Swine Health Impact on Carcass Contamination and Human Foodborne Risk
Since the passage of the Food and Drugs Act in 1906, the public has agreed that the consumption of healthy food animals is in the best interest of public health.1 Today, public health risks not detected by traditional visual inspection procedures in the packing plant include chemical or antibiotic residues and foodborne pathogens. The "one medicine" concept, or the close association of the medical and veterinary professions for the health of all species, is often discussed; however, it is unclear how veterinary care specifically impacts public health risks. Accurate quantification of this risk-risk relationship between animal health and public health is essential for effective policy-making.
The risk-risk approach has been applied to some public health issues in the U.S., such as the Environmental Protection Agency’s assessment of cancer risk from chlorinated water relative to bacterial risk from nonchlorinated water. To conduct these types of analyses in the food safety arena, the link between animal and human health needs to be measured. Antemortem inspection usually removes clinically ill animals from the human food supply. However, subclinically ill animals appearing healthy at slaughter may have internal lesions affecting processing. These lesions may impact the evisceration process leading to cross-contamination and increased pathogen load. Enterococcus is an indicator of fecal contamination on the carcass. Campylobacter spp. and Salmonella spp. are common human foodborne pathogens, and thus indicate the level of public health risk. Additionally, these lesions often indicate chronic or resolved illnesses in the growing or finishing pig.5 The objective of this study was to quantify the relationship between lesions detected at slaughter and bacterial carcass contamination.

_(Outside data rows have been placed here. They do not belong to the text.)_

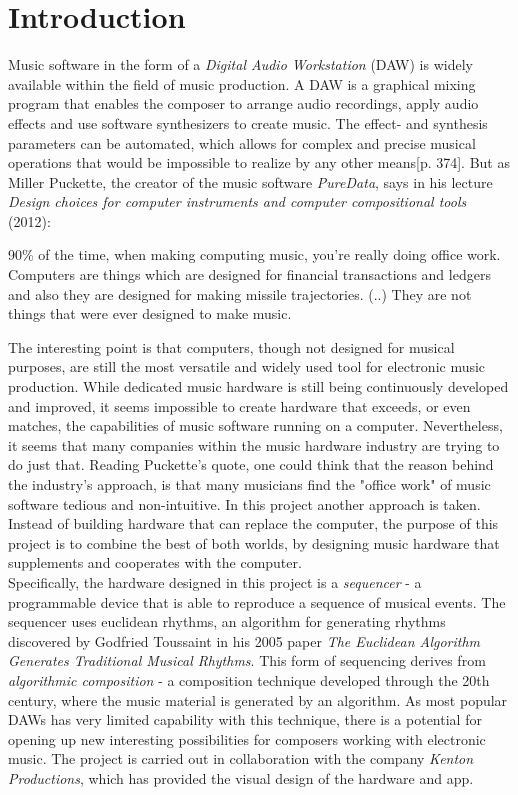 \chapter{Introduction}

Music software in the form of a \textit{Digital Audio Workstation} (DAW) is widely available within the field of music production. A DAW is a graphical mixing program that enables the composer to arrange audio recordings, apply audio effects and use software synthesizers to create music. The effect- and synthesis parameters can be automated, which allows for complex and precise musical operations that would be impossible to realize by any other means\cite{roads}[p. 374]. But as Miller Puckette, the creator of the music software \textit{PureData}, says in his lecture \textit{Design choices for computer instruments and computer compositional tools} (2012):
\begin{displayquote}
90\% of the time, when making computing music, you're really doing office work. Computers are things which are designed for financial transactions and ledgers and also they are designed for making missile trajectories. (..) They are not things that were ever designed to make music. \cite{puckette}
\end{displayquote}
The interesting point is that computers, though not designed for musical purposes, are still the most versatile and widely used tool for electronic music production. While dedicated music hardware is still being continuously developed and improved, it seems impossible to create hardware that exceeds, or even matches, the capabilities of music software running on a computer. Nevertheless, it seems that many companies within the music hardware industry are trying to do just that. Reading Puckette's quote, one could think that the reason behind the industry's approach, is that many musicians find the "office work" of music software tedious and non-intuitive. In this project another approach is taken. Instead of building hardware that can replace the computer, the purpose of this project is to combine the best of both worlds, by designing music hardware that supplements and cooperates with the computer.\\
Specifically, the hardware designed in this project is a \textit{sequencer} - a programmable device that is able to reproduce a sequence of musical events. The sequencer uses euclidean rhythms, an algorithm for generating rhythms discovered by Godfried Toussaint in his 2005 paper \textit{The Euclidean Algorithm Generates Traditional Musical Rhythms}. This form of sequencing derives from \textit{algorithmic composition} - a composition technique developed through the 20th century, where the music material is generated by an algorithm. As most popular DAWs has very limited capability with this technique, there is a potential for opening up new interesting possibilities for composers working with electronic music. The project is carried out in collaboration with the company \textit{Kenton Productions}, which has provided the visual design of the hardware and app.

For bacteriological evaluation, we selected carcasses during normal slaughter operations in a modern, vertically integrated pork production company. We swabbed three locations on the carcasses at three different points in the slaughter line:
(1) the skin immediately before scald;
(2) the bung (pelvic) cavity immediately after removal of the bung (distal colon and rectum) but before evisceration;
(3) and the pleural cavity following complete evisceration and immediately prior to final carcass rinse.

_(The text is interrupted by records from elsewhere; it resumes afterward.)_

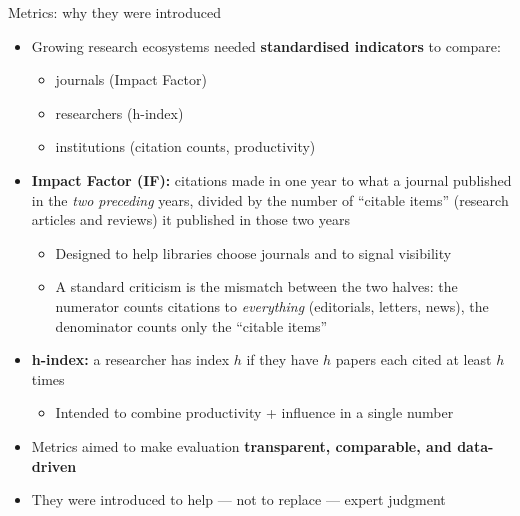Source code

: \documentclass[aspectratio=169]{beamer}
\begin{document}
\begin{frame}{Metrics: why they were introduced}
\begin{itemize}

  \item Growing research ecosystems needed \textbf{standardised indicators} to compare:
    \begin{itemize}
      \item journals (Impact Factor)
      \item researchers (h-index)
      \item institutions (citation counts, productivity)
    \end{itemize}

  \item \textbf{Impact Factor (IF):} citations made in one year to what a journal published in the \emph{two preceding} years, divided by the number of ``citable items'' (research articles and reviews) it published in those two years
  \begin{itemize}
    \item Designed to help libraries choose journals and to signal visibility
    \item A standard criticism is the mismatch between the two halves: the numerator counts citations to \emph{everything} (editorials, letters, news), the denominator counts only the ``citable items''
  \end{itemize}

  \item \textbf{h-index:} a researcher has index $h$ if they have $h$ papers each cited at least $h$ times
  \begin{itemize}
    \item Intended to combine productivity + influence in a single number
  \end{itemize}

  \item Metrics aimed to make evaluation \textbf{transparent, comparable, and data-driven}
  \item They were introduced to help — not to replace — expert judgment

\end{itemize}
\end{frame}
\end{document}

Because carcasses were not identified at the point of sample collection, it is likely that we did not obtain samples from all three areas on the same carcass; i.e., we took only one sample from one of the three sites per carcass. We obtained data on eight different visits during December 2005 and January 2006, with an average of 328 pigs per group.

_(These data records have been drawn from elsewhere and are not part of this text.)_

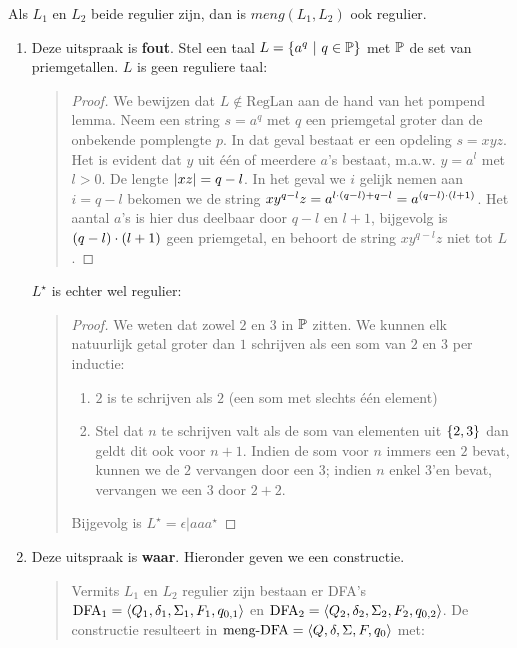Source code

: \documentclass{article}
\begin{document}
\begin{question}
\begin{enumerate}
Als $L_1$ en $L_2$ beide regulier zijn, dan is $meng(L_1,L_2)$ ook regulier.
\end{enumerate}
\begin{answer}
\begin{enumerate}
 \item Deze uitspraak is \textbf{fout}. Stel een taal $L=\left\{ a^q\ |\ q\in\mathbb{P} \right\}$ met $\mathbb{P}$ de set van priemgetallen. $L$ is geen reguliere taal:
 \begin{quote}
 \begin{proof}
 We bewijzen dat $L\notin\mbox{RegLan}$ aan de hand van het pompend lemma. Neem een string $s=a^q$ met $q$ een priemgetal groter dan de onbekende pomplengte $p$. In dat geval bestaat er een opdeling $s=xyz$. Het is evident dat $y$ uit \'e\'en of meerdere $a$'s bestaat, m.a.w. $y=a^l$ met $l>0$. De lengte $\left|xz\right|=q-l$. In het geval we $i$ gelijk nemen aan $i=q-l$ bekomen we de string $xy^{q-l}z=a^{l\cdot\left( q-l \right)+q-l}=a^{\left( q-l \right)\cdot\left( l+1 \right)}$. Het aantal $a$'s is hier dus deelbaar door $q-l$ en $l+1$, bijgevolg is $\left( q-l \right)\cdot\left( l+1 \right)$ geen priemgetal, en behoort de string $xy^{q-l}z$ niet tot $L$.
 \end{proof}
 \end{quote}
 $L^{\star}$ is echter wel regulier:
 \begin{quote}
 \begin{proof}
 We weten dat zowel $2$ en $3$ in $\mathbb{P}$ zitten. We kunnen elk natuurlijk getal groter dan $1$ schrijven als een som van $2$ en $3$ per inductie:
 \begin{enumerate}
  \item $2$ is te schrijven als $2$ (een som met slechts \'e\'en element)
  \item Stel dat $n$ te schrijven valt als de som van elementen uit $\left\{ 2,3 \right\}$ dan geldt dit ook voor $n+1$. Indien de som voor $n$ immers een $2$ bevat, kunnen we de $2$ vervangen door een $3$; indien $n$ enkel $3$'en bevat, vervangen we een $3$ door $2+2$.
 \end{enumerate}
 Bijgevolg is $L^{\star}=\epsilon|aaa^{\star}$
 \end{proof}
 \end{quote}
 \item Deze uitspraak is \textbf{waar}. Hieronder geven we een constructie.
 \begin{quote}
 \begin{construction}
 Vermits $L_1$ en $L_2$ regulier zijn bestaan er DFA's $\mbox{DFA}_1=\left\langle Q_1,\delta_1,\Sigma_1,F_1,q_{0,1} \right\rangle$ en $\mbox{DFA}_2=\left\langle Q_2,\delta_2,\Sigma_2,F_2,q_{0,2} \right\rangle$. De constructie resulteert in $\mbox{meng-DFA}=\left\langle Q,\delta,\Sigma,F,q_0 \right\rangle$ met:

\end{construction}
\end{quote}
\end{enumerate}
\end{answer}
\end{question}
\end{document}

In this operation, pigs are marketed from a single barn on two or three separate occasions. The first pigs marketed are those first achieving acceptable weight. We sampled these first pull pigs—the fastest-growing and likely the healthiest—first thing in the morning to minimize cross-contamination among workers, carcasses, and machinery. On Monday, we collected samples from conventional (CON) pigs, and on Tuesday from antibiotic-free (ABF) pigs. CON-raised pigs received antibiotics for disease prevention or treatment, or performance enhancement from late nursery until near slaughter. ABF pigs were raised without performance- enhancing/preventive or treatment antibiotics. Clinically ill animals requiring treatment were moved to separate pens in the same building and were sent to market separate from their ABF cohorts. Management of the two groups, excepting antibiotic treatment, was similar in veterinary care, housing, environment, and feed. Microbiological comparison between ABF and CON pigs was a secondary objective in this study, and is not reported here.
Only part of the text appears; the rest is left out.